255 x 16-bit sounds, built-in reverb, delay, chorus and flange, 39 drum kits, 250 patterns, 100 songs, stereo outputs plus two additional individual outputs… yessiree, my Boss DR660 was quite the weapon in the mid ’90s.
My current drum machine — Arturia’s DrumBrute Impact — has a mono output and no effects. But all is forgiven because of its 10 analogue parts.
But it does make you wonder. Surely there’s a middle way? Something that combines juicy analogue goodness with 21st century processing power.
Korg’s new Drumlogue aims to occupy that Goldilocks sweetspot. For less than A$1000 it offers four analogue parts and an innovative approach to its digital offering.
LOGUE ON
Korg Drumlogue is a fully-fledged drum machine, with lots of outputs, lots of sounds, effects and song creation capabilities.
Thankfully, it doesn’t carry the burden of my old DR660 of the ’90s. Prior to DAWs and affordable sampling, drum machines attempted to emulate the human touch of a real-life drummer to produce beats that didn’t sound like a machine. No one cares about that anymore. Anyone can call up endless loops of the world’s best drummer playing the world’s best kit in the world’s best studio with the world’s best microphones. That’s kinda passe. Drumlogue’s kits and patterns are almost exclusively aimed at today’s electronic music genre. As you’d expect.
Being a fully-fledged drum machine, it’s designed for programmers, not for MPC-style button bashing.

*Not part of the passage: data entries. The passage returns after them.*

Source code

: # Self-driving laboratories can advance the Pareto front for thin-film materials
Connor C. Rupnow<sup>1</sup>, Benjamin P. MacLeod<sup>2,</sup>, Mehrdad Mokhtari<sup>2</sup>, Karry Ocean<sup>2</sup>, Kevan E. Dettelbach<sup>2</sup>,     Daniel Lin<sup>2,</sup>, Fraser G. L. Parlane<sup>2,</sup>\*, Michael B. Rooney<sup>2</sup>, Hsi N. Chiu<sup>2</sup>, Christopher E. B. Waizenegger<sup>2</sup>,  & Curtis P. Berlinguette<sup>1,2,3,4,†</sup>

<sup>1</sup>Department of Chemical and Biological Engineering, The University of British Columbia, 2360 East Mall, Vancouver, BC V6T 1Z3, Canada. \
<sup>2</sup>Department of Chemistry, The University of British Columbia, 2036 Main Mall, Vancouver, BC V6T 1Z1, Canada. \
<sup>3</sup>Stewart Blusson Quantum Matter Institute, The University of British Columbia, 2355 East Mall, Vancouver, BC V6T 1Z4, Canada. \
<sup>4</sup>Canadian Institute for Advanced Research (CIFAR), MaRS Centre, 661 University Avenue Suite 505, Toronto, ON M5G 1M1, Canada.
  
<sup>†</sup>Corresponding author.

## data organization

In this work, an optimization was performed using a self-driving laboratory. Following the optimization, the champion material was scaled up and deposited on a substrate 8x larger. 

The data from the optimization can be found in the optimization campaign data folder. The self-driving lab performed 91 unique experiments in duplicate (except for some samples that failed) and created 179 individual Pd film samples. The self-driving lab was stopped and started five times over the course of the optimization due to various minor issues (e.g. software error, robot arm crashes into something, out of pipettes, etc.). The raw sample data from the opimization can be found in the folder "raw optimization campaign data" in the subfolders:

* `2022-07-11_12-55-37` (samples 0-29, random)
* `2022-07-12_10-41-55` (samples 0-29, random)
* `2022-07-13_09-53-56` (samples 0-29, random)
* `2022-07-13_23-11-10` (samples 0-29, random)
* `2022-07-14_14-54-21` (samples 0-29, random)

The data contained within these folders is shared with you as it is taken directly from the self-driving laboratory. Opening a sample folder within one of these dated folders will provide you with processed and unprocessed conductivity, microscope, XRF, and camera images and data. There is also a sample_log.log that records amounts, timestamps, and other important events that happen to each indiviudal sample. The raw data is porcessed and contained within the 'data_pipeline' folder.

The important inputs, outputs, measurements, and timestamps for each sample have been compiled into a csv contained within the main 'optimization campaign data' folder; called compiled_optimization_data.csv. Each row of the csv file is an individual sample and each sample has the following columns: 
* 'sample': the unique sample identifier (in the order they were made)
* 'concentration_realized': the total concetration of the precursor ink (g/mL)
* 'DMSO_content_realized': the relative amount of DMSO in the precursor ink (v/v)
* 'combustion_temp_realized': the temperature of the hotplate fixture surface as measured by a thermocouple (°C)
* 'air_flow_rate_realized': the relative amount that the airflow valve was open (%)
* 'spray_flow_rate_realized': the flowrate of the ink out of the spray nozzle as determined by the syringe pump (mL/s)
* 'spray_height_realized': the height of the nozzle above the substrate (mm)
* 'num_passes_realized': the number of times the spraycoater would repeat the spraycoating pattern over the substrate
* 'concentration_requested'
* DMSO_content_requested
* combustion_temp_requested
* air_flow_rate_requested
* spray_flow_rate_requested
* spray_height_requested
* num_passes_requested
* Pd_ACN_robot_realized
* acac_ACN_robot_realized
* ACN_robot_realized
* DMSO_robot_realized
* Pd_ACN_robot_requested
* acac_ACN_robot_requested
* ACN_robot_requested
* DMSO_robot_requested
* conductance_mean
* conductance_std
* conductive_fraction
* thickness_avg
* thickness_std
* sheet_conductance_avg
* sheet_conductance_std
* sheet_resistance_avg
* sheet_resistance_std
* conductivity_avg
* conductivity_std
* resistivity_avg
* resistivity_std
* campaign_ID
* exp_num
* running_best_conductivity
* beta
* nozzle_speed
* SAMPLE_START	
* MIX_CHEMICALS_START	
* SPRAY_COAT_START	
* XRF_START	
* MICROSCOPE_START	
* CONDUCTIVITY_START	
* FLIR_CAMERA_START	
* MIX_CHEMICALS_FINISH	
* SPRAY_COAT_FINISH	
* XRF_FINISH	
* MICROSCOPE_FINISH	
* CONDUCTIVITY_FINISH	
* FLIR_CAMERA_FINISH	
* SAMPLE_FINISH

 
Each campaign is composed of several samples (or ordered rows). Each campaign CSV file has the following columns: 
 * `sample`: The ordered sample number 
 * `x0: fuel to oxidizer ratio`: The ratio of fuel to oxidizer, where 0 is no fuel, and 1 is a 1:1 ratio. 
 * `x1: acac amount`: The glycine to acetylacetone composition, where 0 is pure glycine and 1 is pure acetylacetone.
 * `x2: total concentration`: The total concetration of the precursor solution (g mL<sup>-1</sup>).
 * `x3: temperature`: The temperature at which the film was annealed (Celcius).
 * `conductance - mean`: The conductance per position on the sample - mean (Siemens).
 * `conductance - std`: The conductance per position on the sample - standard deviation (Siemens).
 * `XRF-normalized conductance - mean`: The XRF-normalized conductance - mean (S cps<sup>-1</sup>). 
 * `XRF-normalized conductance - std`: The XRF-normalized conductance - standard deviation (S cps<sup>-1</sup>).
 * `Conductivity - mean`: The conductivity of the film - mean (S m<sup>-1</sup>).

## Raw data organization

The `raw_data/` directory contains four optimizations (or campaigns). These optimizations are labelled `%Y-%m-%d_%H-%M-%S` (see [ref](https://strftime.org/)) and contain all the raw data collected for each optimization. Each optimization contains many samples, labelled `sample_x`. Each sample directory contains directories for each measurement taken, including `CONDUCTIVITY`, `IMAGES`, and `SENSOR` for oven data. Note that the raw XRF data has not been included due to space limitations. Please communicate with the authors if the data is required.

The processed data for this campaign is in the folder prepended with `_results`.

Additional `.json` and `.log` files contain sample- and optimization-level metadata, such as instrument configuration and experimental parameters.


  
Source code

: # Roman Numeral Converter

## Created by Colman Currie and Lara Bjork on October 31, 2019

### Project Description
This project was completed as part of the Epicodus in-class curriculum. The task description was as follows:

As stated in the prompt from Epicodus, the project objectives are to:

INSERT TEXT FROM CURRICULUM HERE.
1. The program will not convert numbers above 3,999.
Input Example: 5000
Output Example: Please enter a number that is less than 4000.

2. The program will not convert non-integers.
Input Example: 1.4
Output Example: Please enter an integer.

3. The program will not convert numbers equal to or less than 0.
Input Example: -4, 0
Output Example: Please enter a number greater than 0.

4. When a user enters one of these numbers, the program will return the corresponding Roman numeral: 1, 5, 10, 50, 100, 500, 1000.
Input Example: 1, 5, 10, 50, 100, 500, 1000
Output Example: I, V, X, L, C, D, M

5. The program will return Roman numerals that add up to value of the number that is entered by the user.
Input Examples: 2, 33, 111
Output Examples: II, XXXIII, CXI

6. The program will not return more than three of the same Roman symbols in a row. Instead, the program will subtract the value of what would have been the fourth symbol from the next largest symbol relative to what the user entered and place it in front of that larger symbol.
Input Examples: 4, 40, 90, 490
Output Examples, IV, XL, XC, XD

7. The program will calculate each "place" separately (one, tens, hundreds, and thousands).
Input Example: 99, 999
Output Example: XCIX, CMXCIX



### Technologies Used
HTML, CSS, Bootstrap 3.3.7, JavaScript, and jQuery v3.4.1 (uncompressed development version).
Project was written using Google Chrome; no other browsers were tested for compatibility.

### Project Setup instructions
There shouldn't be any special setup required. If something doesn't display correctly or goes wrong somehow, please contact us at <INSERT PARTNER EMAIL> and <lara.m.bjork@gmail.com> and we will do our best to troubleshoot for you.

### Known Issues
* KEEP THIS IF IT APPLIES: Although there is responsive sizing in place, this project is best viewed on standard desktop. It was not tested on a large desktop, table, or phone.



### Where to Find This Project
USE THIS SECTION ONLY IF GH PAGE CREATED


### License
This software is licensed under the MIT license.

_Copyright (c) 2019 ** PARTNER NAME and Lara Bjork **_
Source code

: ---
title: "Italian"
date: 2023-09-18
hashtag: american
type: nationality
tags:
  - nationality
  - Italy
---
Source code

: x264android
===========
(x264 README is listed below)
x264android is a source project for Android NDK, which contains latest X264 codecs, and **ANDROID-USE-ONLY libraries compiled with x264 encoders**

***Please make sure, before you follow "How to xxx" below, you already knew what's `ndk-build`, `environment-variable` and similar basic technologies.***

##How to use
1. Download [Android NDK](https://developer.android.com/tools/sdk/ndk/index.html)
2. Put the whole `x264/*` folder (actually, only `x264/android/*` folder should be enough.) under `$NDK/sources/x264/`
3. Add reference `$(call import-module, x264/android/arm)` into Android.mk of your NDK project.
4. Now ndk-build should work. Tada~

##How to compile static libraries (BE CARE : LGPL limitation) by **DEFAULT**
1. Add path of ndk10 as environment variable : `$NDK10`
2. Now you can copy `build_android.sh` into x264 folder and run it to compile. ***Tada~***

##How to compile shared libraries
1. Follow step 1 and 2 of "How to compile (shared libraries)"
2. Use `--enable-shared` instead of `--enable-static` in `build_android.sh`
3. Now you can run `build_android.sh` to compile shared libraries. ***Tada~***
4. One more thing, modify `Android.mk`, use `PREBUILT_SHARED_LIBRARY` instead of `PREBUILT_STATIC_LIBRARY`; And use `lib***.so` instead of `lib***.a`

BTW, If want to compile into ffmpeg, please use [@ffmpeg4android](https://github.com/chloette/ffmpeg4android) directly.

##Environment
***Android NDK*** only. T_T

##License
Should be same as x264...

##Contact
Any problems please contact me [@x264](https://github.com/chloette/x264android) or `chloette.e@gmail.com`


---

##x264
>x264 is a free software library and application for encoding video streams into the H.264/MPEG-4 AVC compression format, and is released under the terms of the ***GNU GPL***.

Its point of difference, is that it’s part analogue and part digital. Which means you get four parts (kick, snare, high tom, low tom) of analogue goodness and the rest are digital sources.
It’s a nifty middle road. It also means you can sample your own sounds into the Drumlogue.
STEALTH MACHINE
Pull Drumlogue out of the box and you’re confronted by a stealthy black-on-black UI and chassis. It’s a tad intimidating – like unexpectedly encountering a teenage Darth Vader cosplayer in a blind alley. If you don’t power up the Drumlogue then most of the backlit buttons remain cloaked in mystery.
I like the look. It’s not attempting to be retro or derivative. It takes some inspiration from the ’Logue family and probably a bit from the Volca range. It feels modern, even with the black timber end cheeks.
It’s also built to a price (coming in at around A$900) so the oLED display is clear but isn’t big or beautiful. The buttons and pots all feel solid. The drum ‘pads’ themselves aren’t velocity sensitive (you overlay accents onto a pattern for velocity difference, like the drum machines of yore) so they don’t have to feel great. I know Drumlogue isn’t designed as a performance instrument but I still like the Roland approach on its TR-8s where you get one velocity sensitive pad for live playing — seems like a sensible compromise.